Investigation of Winglet-Cavity Tip on Aerodynamic Performance in Turbine Cascades Using Large Eddy Simulation

In an axial flow turbine, the tip leakage flow leads to considerable tip leakage loss and causes a flow blockage accordingly in the rotor passage. Some passive and active flow control methods have already been carried out to manage the tip leakage flow. Winglet-cavity tip, as a passive flow control, has been used to control tip leakage flow and improve aerodynamic performances in turbine cascades. In the present study, large eddy simulation (LES) is used for the flat tip turbine blade, cavity tip turbine blade, and winglet-cavity tip turbine blade.

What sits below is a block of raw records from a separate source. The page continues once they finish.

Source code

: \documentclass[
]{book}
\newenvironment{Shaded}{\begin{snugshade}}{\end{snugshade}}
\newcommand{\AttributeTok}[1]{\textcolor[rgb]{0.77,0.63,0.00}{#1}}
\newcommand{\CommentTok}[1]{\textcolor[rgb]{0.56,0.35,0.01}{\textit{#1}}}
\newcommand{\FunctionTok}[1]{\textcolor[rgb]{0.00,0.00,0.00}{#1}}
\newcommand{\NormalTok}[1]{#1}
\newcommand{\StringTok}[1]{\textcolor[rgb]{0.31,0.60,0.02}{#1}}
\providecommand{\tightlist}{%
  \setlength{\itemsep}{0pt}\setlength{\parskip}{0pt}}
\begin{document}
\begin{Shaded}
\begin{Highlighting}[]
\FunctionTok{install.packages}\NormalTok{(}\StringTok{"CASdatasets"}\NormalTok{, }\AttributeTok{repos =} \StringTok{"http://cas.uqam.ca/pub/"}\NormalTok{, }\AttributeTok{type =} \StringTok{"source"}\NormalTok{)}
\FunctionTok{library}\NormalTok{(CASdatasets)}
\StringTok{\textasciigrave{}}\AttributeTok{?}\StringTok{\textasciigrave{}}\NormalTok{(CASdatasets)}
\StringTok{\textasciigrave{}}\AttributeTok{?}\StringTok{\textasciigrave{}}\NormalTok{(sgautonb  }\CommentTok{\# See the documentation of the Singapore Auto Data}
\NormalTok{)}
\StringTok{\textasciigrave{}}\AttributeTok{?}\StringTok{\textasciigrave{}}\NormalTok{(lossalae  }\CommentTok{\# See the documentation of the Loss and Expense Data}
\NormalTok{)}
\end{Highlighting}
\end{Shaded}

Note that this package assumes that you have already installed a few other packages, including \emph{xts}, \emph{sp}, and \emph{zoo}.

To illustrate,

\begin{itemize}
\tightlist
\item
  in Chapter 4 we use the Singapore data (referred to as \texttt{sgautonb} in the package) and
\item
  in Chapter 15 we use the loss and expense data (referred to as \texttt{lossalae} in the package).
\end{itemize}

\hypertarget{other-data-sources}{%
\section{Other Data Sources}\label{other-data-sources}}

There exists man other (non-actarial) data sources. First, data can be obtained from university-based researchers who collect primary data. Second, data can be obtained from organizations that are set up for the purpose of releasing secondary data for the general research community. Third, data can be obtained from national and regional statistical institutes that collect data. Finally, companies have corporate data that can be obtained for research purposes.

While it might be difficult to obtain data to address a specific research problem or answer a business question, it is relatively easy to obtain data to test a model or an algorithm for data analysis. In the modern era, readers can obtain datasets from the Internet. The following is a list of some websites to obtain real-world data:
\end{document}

The calculation results of the LES show that, compared with the flat tip blade, the cavity tip blade and the winglet-cavity tip blade change the interaction between the tip leakage and passage vortexes. In the present study, the vortex structure is identified by the Q-criterion. According to the isosurface of Q, the winglet-cavity tip weakens the radial range of interaction between the tip leakage flow and the passage vortex due to its unique tip shape. The winglet structure on the pressure side can effectively reduce the leakage flow rate, and the winglet structure on the suction side changes the position and intensity of the tip leakage flow. After parametric optimization, the winglet-cavity tip shows excellent aerodynamic performances. In the case with a flat tip, the time-averaged total pressure loss coefficient is 10.81%. However, for the cavity and winglet-cavity tips, the time-averaged total pressure loss coefficient decreased by 9.17% and 17.43%, respectively.